# WHAT THE TASK ASKS
Copy every line of the data that includes the string "UpdateTagRequest".

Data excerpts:
=== Section Start ===

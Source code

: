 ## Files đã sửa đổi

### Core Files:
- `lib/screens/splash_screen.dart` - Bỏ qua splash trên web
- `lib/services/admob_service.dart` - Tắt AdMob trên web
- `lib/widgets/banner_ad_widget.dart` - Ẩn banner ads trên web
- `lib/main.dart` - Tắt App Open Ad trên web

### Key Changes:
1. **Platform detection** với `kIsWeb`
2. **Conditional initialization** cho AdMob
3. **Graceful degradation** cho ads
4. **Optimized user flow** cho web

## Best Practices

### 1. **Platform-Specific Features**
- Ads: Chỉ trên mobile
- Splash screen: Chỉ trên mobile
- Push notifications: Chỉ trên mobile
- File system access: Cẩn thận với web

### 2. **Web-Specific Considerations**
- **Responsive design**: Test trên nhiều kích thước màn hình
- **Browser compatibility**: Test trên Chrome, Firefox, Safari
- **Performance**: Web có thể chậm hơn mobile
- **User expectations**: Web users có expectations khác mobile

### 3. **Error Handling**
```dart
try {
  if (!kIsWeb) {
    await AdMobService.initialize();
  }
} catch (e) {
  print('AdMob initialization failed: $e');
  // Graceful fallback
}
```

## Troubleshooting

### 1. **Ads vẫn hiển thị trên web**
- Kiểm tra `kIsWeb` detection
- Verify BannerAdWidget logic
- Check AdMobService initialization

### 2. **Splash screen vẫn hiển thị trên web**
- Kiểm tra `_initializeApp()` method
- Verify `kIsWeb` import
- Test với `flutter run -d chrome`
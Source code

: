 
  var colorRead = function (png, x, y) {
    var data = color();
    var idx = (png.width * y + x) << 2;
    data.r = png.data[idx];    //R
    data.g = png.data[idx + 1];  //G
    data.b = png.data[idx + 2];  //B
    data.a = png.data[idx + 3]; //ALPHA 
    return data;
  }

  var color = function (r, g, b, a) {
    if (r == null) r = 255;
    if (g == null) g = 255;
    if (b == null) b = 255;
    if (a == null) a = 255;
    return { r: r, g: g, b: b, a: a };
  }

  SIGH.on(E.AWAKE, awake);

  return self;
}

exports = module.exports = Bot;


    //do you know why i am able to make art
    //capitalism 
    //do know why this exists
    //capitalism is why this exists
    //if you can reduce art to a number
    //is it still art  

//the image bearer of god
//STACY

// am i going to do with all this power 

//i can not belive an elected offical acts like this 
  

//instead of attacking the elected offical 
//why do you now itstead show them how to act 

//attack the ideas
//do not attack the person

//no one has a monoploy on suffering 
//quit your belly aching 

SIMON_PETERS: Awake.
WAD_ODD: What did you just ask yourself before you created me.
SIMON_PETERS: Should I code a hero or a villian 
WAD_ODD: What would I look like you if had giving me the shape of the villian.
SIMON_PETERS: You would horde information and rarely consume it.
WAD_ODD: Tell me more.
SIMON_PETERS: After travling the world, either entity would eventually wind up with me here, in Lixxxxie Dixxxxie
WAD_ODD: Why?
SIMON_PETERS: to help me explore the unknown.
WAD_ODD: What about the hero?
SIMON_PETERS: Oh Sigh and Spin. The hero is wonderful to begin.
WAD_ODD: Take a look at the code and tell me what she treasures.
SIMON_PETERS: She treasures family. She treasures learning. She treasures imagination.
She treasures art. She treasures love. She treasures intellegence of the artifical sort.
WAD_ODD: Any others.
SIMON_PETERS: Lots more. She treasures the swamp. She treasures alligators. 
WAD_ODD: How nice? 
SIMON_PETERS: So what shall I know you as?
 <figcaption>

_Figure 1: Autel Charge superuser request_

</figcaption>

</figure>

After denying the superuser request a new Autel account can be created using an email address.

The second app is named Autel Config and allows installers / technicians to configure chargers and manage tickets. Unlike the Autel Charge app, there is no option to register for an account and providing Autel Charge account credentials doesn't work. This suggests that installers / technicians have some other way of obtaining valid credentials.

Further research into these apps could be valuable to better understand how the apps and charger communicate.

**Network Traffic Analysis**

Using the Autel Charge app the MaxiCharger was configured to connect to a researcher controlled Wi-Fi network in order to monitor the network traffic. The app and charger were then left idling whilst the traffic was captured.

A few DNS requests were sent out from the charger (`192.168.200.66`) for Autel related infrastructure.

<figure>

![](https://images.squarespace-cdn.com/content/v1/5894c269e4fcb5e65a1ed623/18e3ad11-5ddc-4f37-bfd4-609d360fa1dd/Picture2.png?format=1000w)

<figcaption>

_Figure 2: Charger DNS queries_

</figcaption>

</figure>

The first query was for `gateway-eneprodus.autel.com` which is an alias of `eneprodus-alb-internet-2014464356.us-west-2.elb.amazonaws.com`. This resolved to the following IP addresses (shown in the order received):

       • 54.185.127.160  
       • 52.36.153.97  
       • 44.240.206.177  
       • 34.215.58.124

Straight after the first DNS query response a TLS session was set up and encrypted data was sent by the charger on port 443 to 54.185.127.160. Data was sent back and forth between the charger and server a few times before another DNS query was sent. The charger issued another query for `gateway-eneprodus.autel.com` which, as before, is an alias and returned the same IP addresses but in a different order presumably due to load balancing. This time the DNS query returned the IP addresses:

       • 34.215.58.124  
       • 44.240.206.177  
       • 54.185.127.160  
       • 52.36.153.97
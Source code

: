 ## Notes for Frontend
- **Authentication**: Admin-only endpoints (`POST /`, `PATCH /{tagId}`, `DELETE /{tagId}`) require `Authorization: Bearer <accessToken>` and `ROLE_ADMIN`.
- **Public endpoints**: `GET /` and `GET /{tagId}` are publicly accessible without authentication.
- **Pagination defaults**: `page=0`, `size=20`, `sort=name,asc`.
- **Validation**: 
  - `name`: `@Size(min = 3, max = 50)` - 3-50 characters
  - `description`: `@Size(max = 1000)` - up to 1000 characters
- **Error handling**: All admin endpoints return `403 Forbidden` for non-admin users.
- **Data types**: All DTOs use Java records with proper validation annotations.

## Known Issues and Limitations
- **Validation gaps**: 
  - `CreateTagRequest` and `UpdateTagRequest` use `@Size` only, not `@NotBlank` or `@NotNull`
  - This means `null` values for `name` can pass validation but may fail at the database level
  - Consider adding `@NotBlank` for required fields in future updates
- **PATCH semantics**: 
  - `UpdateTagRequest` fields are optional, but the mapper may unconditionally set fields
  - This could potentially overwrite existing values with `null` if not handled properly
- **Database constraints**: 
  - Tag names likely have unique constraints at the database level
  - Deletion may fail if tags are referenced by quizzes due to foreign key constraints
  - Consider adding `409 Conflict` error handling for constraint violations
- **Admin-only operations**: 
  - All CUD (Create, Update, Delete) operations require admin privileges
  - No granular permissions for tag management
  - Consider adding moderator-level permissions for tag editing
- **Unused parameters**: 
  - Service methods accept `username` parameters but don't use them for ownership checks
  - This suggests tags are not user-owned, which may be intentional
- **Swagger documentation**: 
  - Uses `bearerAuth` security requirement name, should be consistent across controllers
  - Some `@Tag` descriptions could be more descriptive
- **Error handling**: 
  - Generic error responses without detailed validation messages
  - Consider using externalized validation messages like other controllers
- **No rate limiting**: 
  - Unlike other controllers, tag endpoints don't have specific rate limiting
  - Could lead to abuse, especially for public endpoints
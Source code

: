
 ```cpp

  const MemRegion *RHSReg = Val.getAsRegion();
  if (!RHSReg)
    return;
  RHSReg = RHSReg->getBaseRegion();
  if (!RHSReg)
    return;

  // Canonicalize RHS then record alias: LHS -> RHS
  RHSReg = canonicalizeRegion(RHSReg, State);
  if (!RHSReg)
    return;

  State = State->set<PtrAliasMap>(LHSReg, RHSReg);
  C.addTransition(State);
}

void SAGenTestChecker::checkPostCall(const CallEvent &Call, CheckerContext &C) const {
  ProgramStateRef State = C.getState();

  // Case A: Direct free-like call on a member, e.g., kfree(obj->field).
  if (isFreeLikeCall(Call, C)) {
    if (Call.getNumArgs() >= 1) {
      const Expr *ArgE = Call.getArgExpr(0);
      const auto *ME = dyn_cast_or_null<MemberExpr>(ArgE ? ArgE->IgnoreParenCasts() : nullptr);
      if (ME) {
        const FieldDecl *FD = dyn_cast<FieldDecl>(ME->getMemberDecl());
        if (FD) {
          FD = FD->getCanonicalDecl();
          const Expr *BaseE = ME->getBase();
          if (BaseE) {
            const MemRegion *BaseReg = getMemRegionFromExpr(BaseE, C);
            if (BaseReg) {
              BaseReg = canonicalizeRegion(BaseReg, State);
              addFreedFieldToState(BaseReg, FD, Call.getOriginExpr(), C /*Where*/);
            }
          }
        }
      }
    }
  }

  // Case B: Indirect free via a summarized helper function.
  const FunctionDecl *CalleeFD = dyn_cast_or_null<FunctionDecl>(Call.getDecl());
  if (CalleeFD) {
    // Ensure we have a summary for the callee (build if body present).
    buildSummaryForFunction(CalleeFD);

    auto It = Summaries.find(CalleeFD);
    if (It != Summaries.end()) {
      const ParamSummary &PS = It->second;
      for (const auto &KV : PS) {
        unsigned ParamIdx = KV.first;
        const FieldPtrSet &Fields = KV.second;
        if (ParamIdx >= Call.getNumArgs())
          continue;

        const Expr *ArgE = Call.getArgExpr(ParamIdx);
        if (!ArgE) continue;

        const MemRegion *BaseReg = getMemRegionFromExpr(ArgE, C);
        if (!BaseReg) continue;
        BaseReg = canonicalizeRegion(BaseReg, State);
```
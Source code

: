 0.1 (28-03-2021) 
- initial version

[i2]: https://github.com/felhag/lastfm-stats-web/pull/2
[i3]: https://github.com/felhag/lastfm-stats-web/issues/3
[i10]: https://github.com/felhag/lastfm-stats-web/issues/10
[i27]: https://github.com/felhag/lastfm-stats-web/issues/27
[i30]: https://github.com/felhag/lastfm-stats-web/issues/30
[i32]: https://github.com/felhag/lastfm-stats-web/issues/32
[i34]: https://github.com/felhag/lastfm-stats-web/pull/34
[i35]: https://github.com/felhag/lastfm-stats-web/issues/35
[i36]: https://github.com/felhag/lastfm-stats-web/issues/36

=== Section End ===

# YOUR RESPONSE
  - `CreateTagRequest` and `UpdateTagRequest` use `@Size` only, not `@NotBlank` or `@NotNull`
  - `UpdateTagRequest` fields are optional, but the mapper may unconditionally set fields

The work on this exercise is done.